书房里,刘云屏退侍从,亲自煮茶。炭盆中火光跳跃,映得两人脸上明暗交错。鲁肃在案前跪坐,目光落在墙上的巨幅地图上,久久不语。
“子敬在看什么?”刘云将茶盏推过去。
鲁肃轻叹一声:“在看这破碎山河。”他起身走到图前,手指划过长江黄河,“自黄巾乱起,天下纷争。董卓乱政,诸侯讨董,李傕郭汜相攻,天子蒙难……到如今,九州之地竟有七八方势力割据,百姓流离,白骨露野。”
刘云走到他身侧,沉默片刻,低声道:“我父亲便是死在这乱世之中。那日他胸口中刀,倒在血泊里,手里还握着剑……他一生忠于汉室,可汉室给了他什么?”
鲁肃转头看他:“所以主公要走的,不是扶保汉室的路?”
“汉室气数已尽。”刘云声音平静,却透着坚定,“献帝死得不明不白,各地诸侯谁还真心尊汉?我要做的,是结束这乱世,让天下重归太平——至于这太平天下姓刘还是姓什么,不重要。”
鲁肃眼中闪过光彩:“主公此心,可昭日月。那肃便献上一策,助主公达成此愿。”
“请讲。”
鲁肃执起竹鞭,点向地图上的历城:“此策可分三步,因其需主公安坐榻上,从容布局,故可称‘榻上策’。”

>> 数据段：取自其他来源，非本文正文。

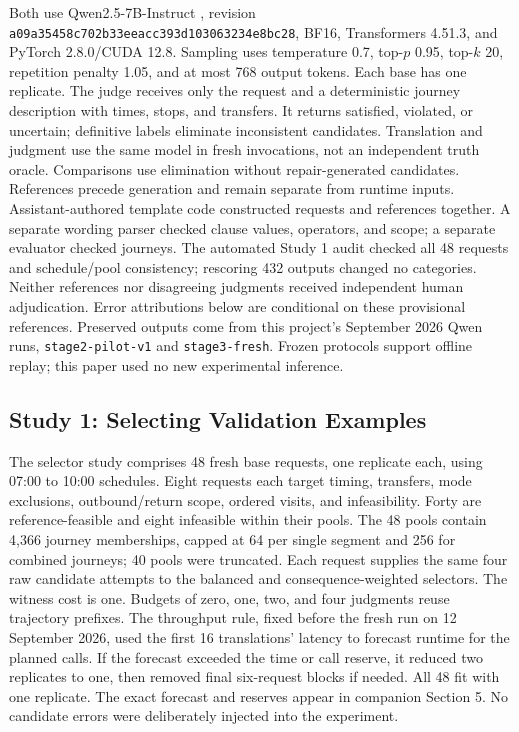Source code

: \documentclass[a4paper,twoside]{article}
\begin{document}
Both use Qwen2.5-7B-Instruct \cite{qwen}, revision \texttt{a09a35458c702b33eeac\allowbreak{}c393d103063234e8bc28}, BF16, Transformers 4.51.3, and PyTorch 2.8.0/CUDA 12.8. Sampling uses temperature 0.7, top-$p$ 0.95, top-$k$ 20, repetition penalty 1.05, and at most 768 output tokens. Each base has one replicate.
The judge receives only the request and a deterministic journey description with times, stops, and transfers. It returns satisfied, violated, or uncertain; definitive labels eliminate inconsistent candidates. Translation and judgment use the same model in fresh invocations, not an independent truth oracle. Comparisons use elimination without repair-generated candidates.
References precede generation and remain separate from runtime inputs. Assistant-authored template code constructed requests and references together. A separate wording parser checked clause values, operators, and scope; a separate evaluator checked journeys. The automated Study 1 audit checked all 48 requests and schedule/pool consistency; rescoring 432 outputs changed no categories. Neither references nor disagreeing judgments received independent human adjudication. Error attributions below are conditional on these provisional references.
Preserved outputs come from this project's September 2026 Qwen runs, \texttt{stage2-pilot-v1} and \texttt{stage3-fresh}. Frozen protocols support offline replay; this paper used no new experimental inference.

\subsection{Study 1: Selecting Validation Examples}

The selector study comprises 48 fresh base requests, one replicate each, using 07:00 to 10:00 schedules. Eight requests each target timing, transfers, mode exclusions, outbound/return scope, ordered visits, and infeasibility. Forty are reference-feasible and eight infeasible within their pools. The 48 pools contain 4,366 journey memberships, capped at 64 per single segment and 256 for combined journeys; 40 pools were truncated.
Each request supplies the same four raw candidate attempts to the balanced and consequence-weighted selectors. The witness cost is one. Budgets of zero, one, two, and four judgments reuse trajectory prefixes. The throughput rule, fixed before the fresh run on 12 September 2026, used the first 16 translations' latency to forecast runtime for the planned calls. If the forecast exceeded the time or call reserve, it reduced two replicates to one, then removed final six-request blocks if needed. All 48 fit with one replicate. The exact forecast and reserves appear in companion Section 5. No candidate errors were deliberately injected into the experiment.
\end{document}
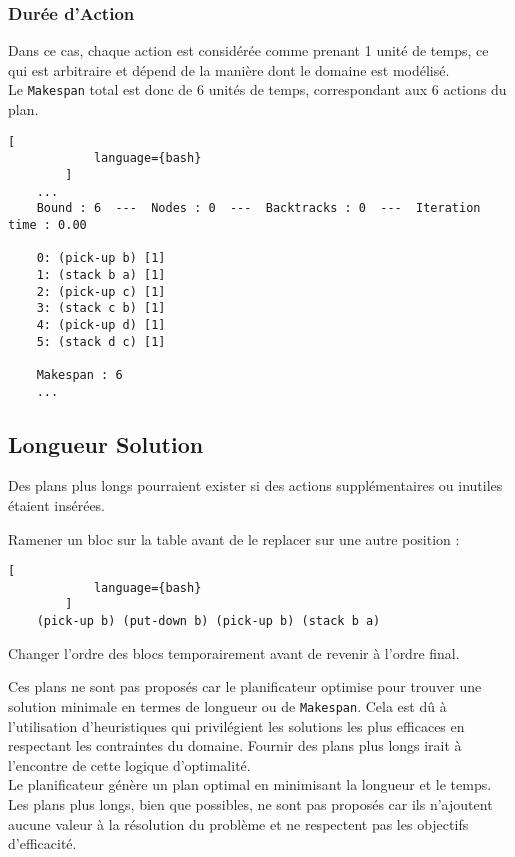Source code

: \documentclass[../CSC_5RO16_TA_TP5.tex]{subfiles}
\begin{document}
\subsubsection{Durée d'Action}
\begin{resolution}
    Dans ce cas, chaque action est considérée comme prenant 1 unité de temps, ce qui est arbitraire et dépend de la manière dont le domaine est modélisé.\\

    Le \texttt{Makespan} total est donc de 6 unités de temps, correspondant aux 6 actions du plan.

    \begin{scriptsize}\mycode
        \begin{lstlisting}[
            language={bash}
        ]
    ...
    Bound : 6  ---  Nodes : 0  ---  Backtracks : 0  ---  Iteration time : 0.00
    
    0: (pick-up b) [1]
    1: (stack b a) [1]
    2: (pick-up c) [1]
    3: (stack c b) [1]
    4: (pick-up d) [1]
    5: (stack d c) [1]
    
    Makespan : 6
    ...
        \end{lstlisting}
    \end{scriptsize}
\end{resolution}

\subsection{Longueur Solution}
\begin{resolution}
    Des plans plus longs pourraient exister si des actions supplémentaires ou inutiles étaient insérées.
\end{resolution}
\begin{example}
    Ramener un bloc sur la table avant de le replacer sur une autre position :

    \begin{scriptsize}\mycode
        \begin{lstlisting}[
            language={bash}
        ]
    (pick-up b) (put-down b) (pick-up b) (stack b a)
        \end{lstlisting}
    \end{scriptsize}

    Changer l'ordre des blocs temporairement avant de revenir à l'ordre final.
\end{example}
\noindent Ces plans ne sont pas proposés car le planificateur optimise pour trouver une solution minimale en termes de longueur ou de \texttt{Makespan}. Cela est dû à l'utilisation d'heuristiques qui privilégient les solutions les plus efficaces en respectant les contraintes du domaine. Fournir des plans plus longs irait à l'encontre de cette logique d'optimalité.\\

\noindent Le planificateur génère un plan optimal en minimisant la longueur et le temps. Les plans plus longs, bien que possibles, ne sont pas proposés car ils n'ajoutent aucune valeur à la résolution du problème et ne respectent pas les objectifs d'efficacité.
\end{document}
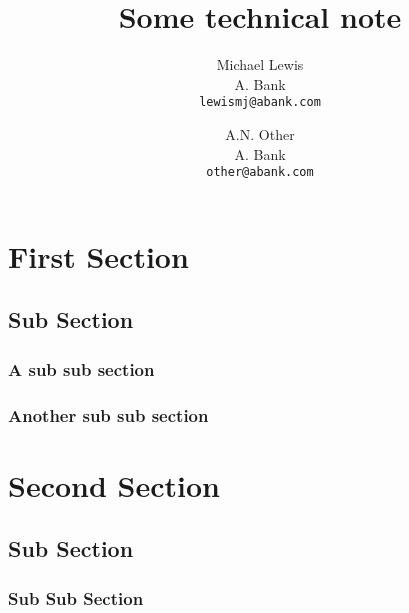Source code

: \documentclass[twocolumn]{article}
\title{Some technical note}
\author{Michael Lewis\\
A. Bank\\
{\tt\small lewismj@abank.com}
\and
A.N. Other\\
A. Bank\\
{\tt\small other@abank.com}
}
\begin{document}
\maketitle

\begin{abstract}
\lipsum[1-1]
\end{abstract}

\tableofcontents

\section{First Section}
	\lipsum[1-2]
	\subsection{Sub Section}
		\subsubsection{A sub sub section}
			\lipsum[1-1]
	\subsubsection{Another sub sub section}
		\lipsum[1-1]
\section{Second Section}
	\subsection{Sub Section}
		\subsubsection{Sub Sub Section}
			\lipsum[1-2]
			
\end{document}
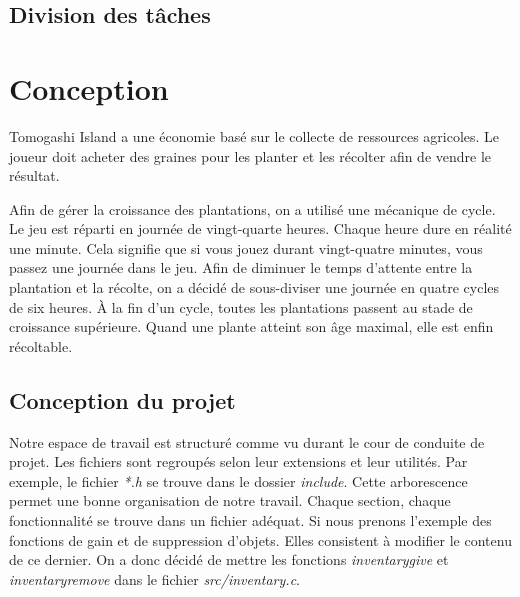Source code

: \documentclass{article}
\begin{document}
\subsection{Division des tâches}
\section{Conception}
Tomogashi Island a une économie basé sur le collecte de ressources agricoles. Le joueur doit acheter des graines pour les planter et les récolter afin de vendre le résultat.

    
    Afin de gérer la croissance des plantations,  on a utilisé une mécanique de cycle. Le jeu est réparti en journée de vingt-quarte heures. Chaque heure dure en réalité une minute. Cela signifie que si vous jouez durant vingt-quatre minutes, vous passez une journée dans le jeu. Afin de diminuer le temps d’attente entre la plantation et la récolte, on a décidé de sous-diviser une journée en quatre cycles de six heures. À la fin d’un cycle, toutes les plantations passent au stade de croissance supérieure. Quand une plante atteint son âge maximal, elle est enfin récoltable.
    
\subsection{Conception du projet}

 Notre espace de travail est structuré comme vu durant le cour de conduite de projet. Les fichiers sont regroupés selon leur extensions et leur utilités. Par exemple, le fichier \textit{*.h} se trouve dans le dossier \textit{include}. Cette arborescence permet une bonne organisation de notre travail. Chaque section, chaque fonctionnalité se trouve dans un fichier adéquat. Si nous prenons l'exemple des fonctions de gain et de suppression d'objets. Elles consistent à modifier le contenu de ce dernier. On a donc décidé de mettre les fonctions \textit{inventary\textunderscore give} et \textit{inventary\textunderscore remove} dans le fichier \textit{src/inventary.c}.
\end{document}
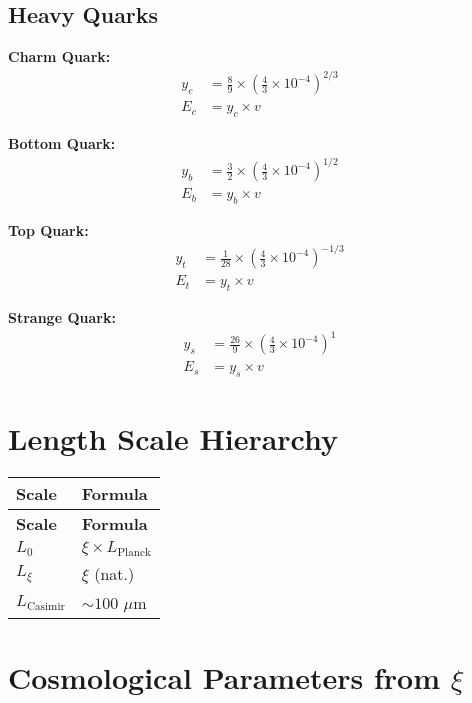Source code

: \documentclass[12pt,a4paper]{article}
\begin{document}
	\subsection{Heavy Quarks}
	
	\textbf{Charm Quark:}
	\begin{align}
		y_c &= \frac{8}{9} \times \left(\frac{4}{3} \times 10^{-4}\right)^{2/3} \\
		E_c &= y_c \times v
	\end{align}
	
	\textbf{Bottom Quark:}
	\begin{align}
		y_b &= \frac{3}{2} \times \left(\frac{4}{3} \times 10^{-4}\right)^{1/2} \\
		E_b &= y_b \times v
	\end{align}
	
	\textbf{Top Quark:}
	\begin{align}
		y_t &= \frac{1}{28} \times \left(\frac{4}{3} \times 10^{-4}\right)^{-1/3} \\
		E_t &= y_t \times v
	\end{align}
	
	\textbf{Strange Quark:}
	\begin{align}
		y_s &= \frac{26}{9} \times \left(\frac{4}{3} \times 10^{-4}\right)^{1} \\
		E_s &= y_s \times v
	\end{align}
	
	\section{Length Scale Hierarchy}
	
	\begin{longtable}{|p{3cm}|p{4cm}|}
		\hline
		\textbf{Scale} & \textbf{Formula} \\
		\hline
		\endfirsthead
		\hline
		\textbf{Scale} & \textbf{Formula} \\
		\hline
		\endhead
		\(L_0\) & \(\xi \times L_{\text{Planck}}\) \\
		\hline
		\(L_{\xi}\) & \(\xi\) (nat.) \\
		\hline
		\(L_{\text{Casimir}}\) & \(\sim 100\) \(\mu\)m \\
		\hline
	\end{longtable}
	
	\section{Cosmological Parameters from \(\xi\)}
	
\end{document}
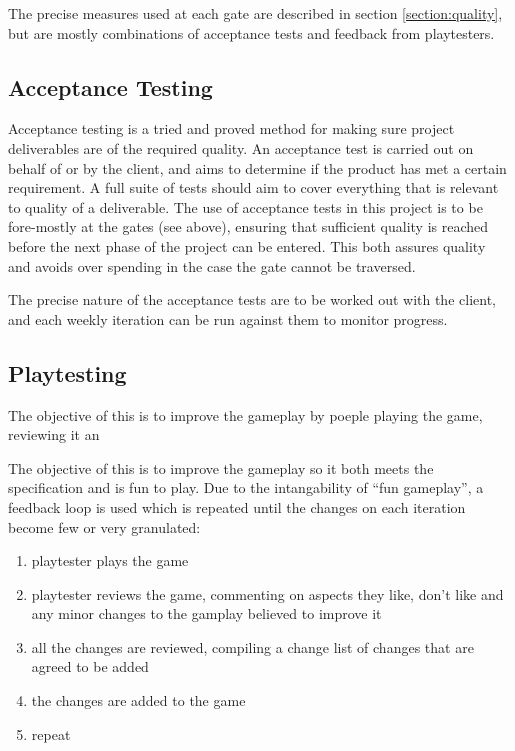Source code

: The precise measures used at each gate are described in section \ref{section:quality}, but are mostly combinations of acceptance tests and feedback from playtesters.

\subsection{Acceptance Testing}

Acceptance testing is a tried and proved method for making sure project deliverables are of the required quality. An acceptance test is carried out on behalf of or by the client, and aims to determine if the product has met a certain requirement. A full suite of tests should aim to cover everything that is relevant to quality of a deliverable. The use of acceptance tests in this project is to be fore-mostly at the gates (see above), ensuring that sufficient quality is reached before the next phase of the project can be entered. This both assures quality and avoids over spending in the case the gate cannot be traversed. 

The precise nature of the acceptance tests are to be worked out with the client, and each weekly iteration can be run against them to monitor progress.

\subsection{Playtesting}


The objective of this is to improve the gameplay by poeple playing the game, reviewing it an

The objective of this is to improve the gameplay so it both meets the specification and is fun to play.
Due to the intangability of ``fun gameplay'', a feedback loop is used which is repeated until the changes on each iteration become few or very granulated:
\begin{enumerate}
\item playtester plays the game
\item playtester reviews the game, commenting on aspects they like, don't like and any minor changes to the gamplay believed to improve it
\item all the changes are reviewed, compiling a change list of changes that are agreed to be added
\item the changes are added to the game
\item repeat
\end{enumerate}

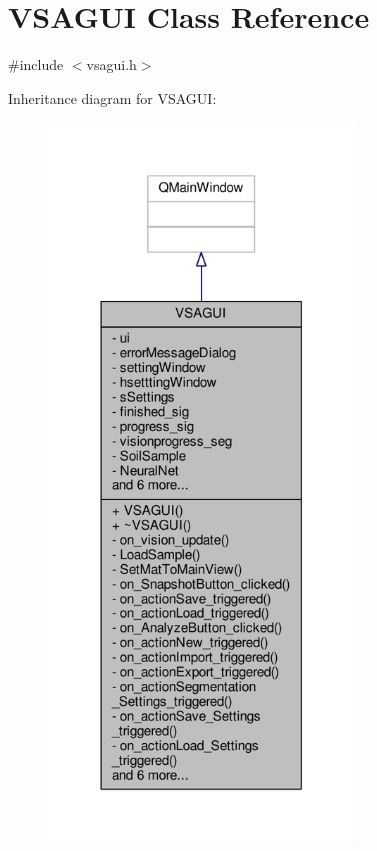 \hypertarget{class_v_s_a_g_u_i}{}\section{V\+S\+A\+G\+U\+I Class Reference}
\label{class_v_s_a_g_u_i}


{\ttfamily \#include $<$vsagui.\+h$>$}



Inheritance diagram for V\+S\+A\+G\+U\+I\+:\nopagebreak
\begin{figure}[H]
\begin{center}
\leavevmode
\includegraphics[width=230pt]{class_v_s_a_g_u_i__inherit__graph}
\end{center}
\end{figure}


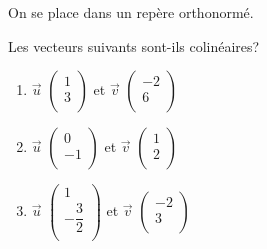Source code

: 
\begin{exercice}
On se place dans un repère orthonormé.

Les vecteurs suivants sont-ils colinéaires?
\begin{enumerate}
\item $\overrightarrow{u}$ 
$\begin{pmatrix}
1\\ 3\\
\end{pmatrix}$ et $\overrightarrow{v}$ 
$\begin{pmatrix}
-2\\ 6\\
\end{pmatrix}$
\item $\overrightarrow{u}$ 
$\begin{pmatrix}
0\\ -1\\
\end{pmatrix}$ et $\overrightarrow{v}$ 
$\begin{pmatrix}
1\\ 2\\
\end{pmatrix}$
\item $\overrightarrow{u}$ 
$\begin{pmatrix}
1\\ -\dfrac{3}{2}\\
\end{pmatrix}$ et $\overrightarrow{v}$ 
$\begin{pmatrix}
-2\\ 3\\
\end{pmatrix}$
\end{enumerate}
\end{exercice}

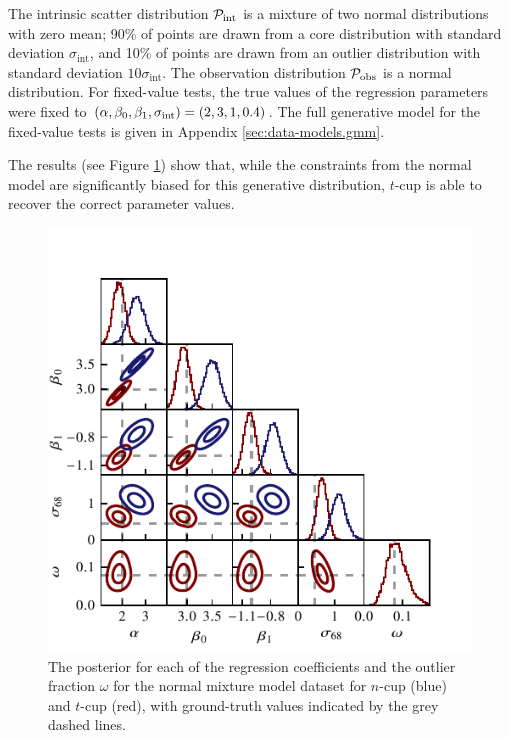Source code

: \documentclass[fleqn,usenatbib]{rasti}
\begin{document}
The intrinsic scatter distribution $\mathcal P_{\rm int}$ is a mixture of two
normal distributions with zero mean; 90\% of points are drawn from a core
distribution with standard deviation $\sigma_\textrm{int}$, and 10\% of points
are drawn from an outlier distribution with standard deviation $10
\sigma_\textrm{int}$. The observation distribution $\mathcal P_{\rm obs}$ is a
normal distribution. For fixed-value tests, the true values of the regression
parameters were fixed to $(\alpha, \beta_0, \beta_1, \sigma_{\rm int}) = (2,
3, 1, 0.4)$. The full generative model for the fixed-value tests is given in
Appendix \ref{sec:data-models.gmm}.

The results (see Figure \ref{fig:results.gmm.corner}) show that, while the
constraints from the normal model are significantly biased for this generative
distribution, $t$-cup is able to recover the correct parameter values.

\begin{figure}
    \includegraphics[width=\columnwidth]{graphics/fixed/corner_gaussian_mix.pdf}
    \caption{The posterior for each of the regression coefficients and the
    outlier fraction $\omega$ for the normal mixture model dataset for $n$-cup
    (blue) and $t$-cup (red), with ground-truth values indicated by the grey
    dashed lines.}
    \label{fig:results.gmm.corner}
\end{figure}
\end{document}
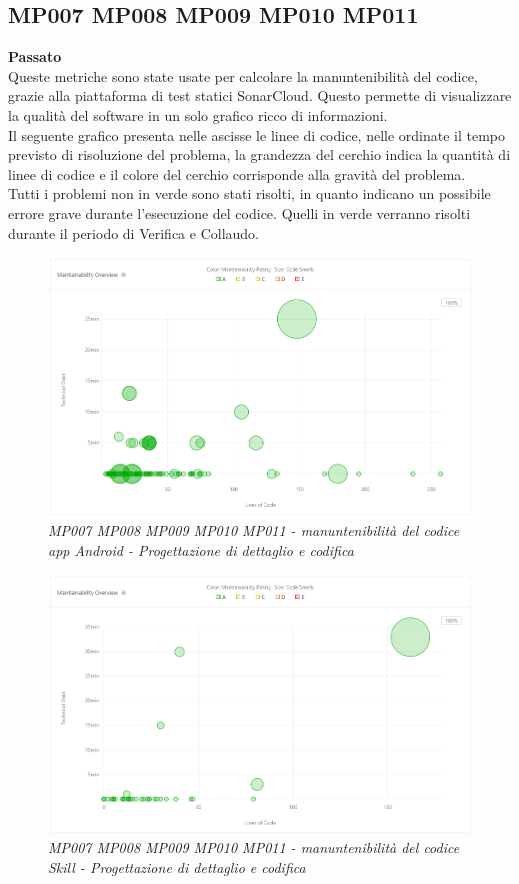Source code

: \subsection{MP007 MP008 MP009 MP010 MP011 }
\textbf{Passato}\\
Queste metriche sono state usate per calcolare la manuntenibilità del codice, grazie alla piattaforma di test statici SonarCloud. Questo permette di visualizzare la qualità del software in un solo grafico ricco di informazioni.\\
Il seguente grafico presenta nelle ascisse le linee di codice, nelle ordinate il tempo previsto di risoluzione del problema, la grandezza del cerchio indica la quantità di linee di codice e il colore del cerchio corrisponde alla gravità del problema.\\
Tutti i problemi non in verde sono stati risolti, in quanto indicano un possibile errore grave durante l'esecuzione del codice. Quelli in verde verranno risolti durante il periodo di Verifica e Collaudo.\\
\begin{figure} [H]
    \centering
	\includegraphics[scale=0.5]{./images/manPDC.png}
    \caption{\textit{MP007 MP008 MP009 MP010 MP011 - manuntenibilità del codice app Android - Progettazione di dettaglio e codifica}}\label{}
\end{figure}
\begin{figure} [H]
    \centering
	\includegraphics[scale=0.5]{./images/manSPDC.png}
    \caption{\textit{MP007 MP008 MP009 MP010 MP011 - manuntenibilità del codice Skill - Progettazione di dettaglio e codifica}}\label{}
\end{figure}

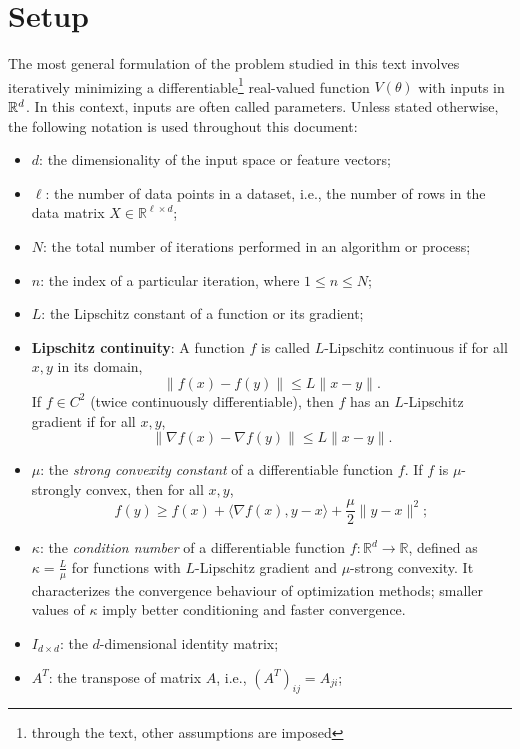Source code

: \documentclass[12pt]{article}
\begin{document}
\section{Setup}
The most general formulation of the problem studied in this text involves iteratively minimizing a differentiable\footnote{through the text, other assumptions are imposed} real-valued function $V(\theta)$ with inputs in $\R^d$.
In this context, inputs are often called parameters.
Unless stated otherwise, the following notation is used throughout this document:

\begin{itemize}
    \item $d$: the dimensionality of the input space or feature vectors;
    \item $\ell$: the number of data points in a dataset, i.e., the number of rows in the data matrix $X \in \mathbb{R}^{\ell \times d}$;
    \item $N$: the total number of iterations performed in an algorithm or process;
    \item $n$: the index of a particular iteration, where $1 \le n \le N$;

    \item $L$: the Lipschitz constant of a function or its gradient;
    \item \textbf{Lipschitz continuity}: A function $f$ is called $L$-Lipschitz continuous if for all $x, y$ in its domain,
    \[
        \|f(x) - f(y)\| \le L \|x - y\|.
    \]
    If $f \in C^2$ (twice continuously differentiable), then $f$ has an $L$-Lipschitz gradient if for all $x, y$,
    \[
        \|\nabla f(x) - \nabla f(y)\| \le L \|x - y\|.
    \]

    \item $\mu$: the \textit{strong convexity constant} of a differentiable function $f$. If $f$ is $\mu$-strongly convex, then for all $x, y$,
    \[
        f(y) \ge f(x) + \langle \nabla f(x), y - x \rangle + \frac{\mu}{2} \|y - x\|^2;
    \]

    \item $\kappa$: the \textit{condition number} of a differentiable function $f : \mathbb{R}^d \to \mathbb{R}$, defined as $\kappa = \frac{L}{\mu}$ for functions with $L$-Lipschitz gradient and $\mu$-strong convexity. It characterizes the convergence behaviour of optimization methods; smaller values of $\kappa$ imply better conditioning and faster convergence.

    \item $I_{d \times d}$: the $d$-dimensional identity matrix;
    \item $A^T$: the transpose of matrix $A$, i.e., $(A^T)_{ij} = A_{ji}$;


\end{itemize}
\end{document}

鲁肃起身再次走到地图前,执起竹鞭:“第一步,先取荆州。”
竹鞭点在荆州位置:“荆州北据汉沔,利尽南海,东连吴会,西通巴蜀,此用武之地也。刘表虽据南郡、江夏,但年迈守成,二子刘琦、刘琮内斗不休。孙策新得荆南,必攻江夏为父报仇。主公可趁孙、刘相争之际,以助刘表为名,兵出南阳,先取江夏,再下南郡。”
刘云皱眉:“但孙策与我并无仇怨,且我曾助他军械……”
“正因如此,才要取荆州。”鲁肃道,“孙策骁勇,周瑜多智,若让此二人全取荆州,必成心腹大患。不如趁其与刘表相持,我军先取江夏、南郡。待孙策攻下襄阳,也已元气大伤,届时主公可与之划江而治——荆州江北归我,江南归他。”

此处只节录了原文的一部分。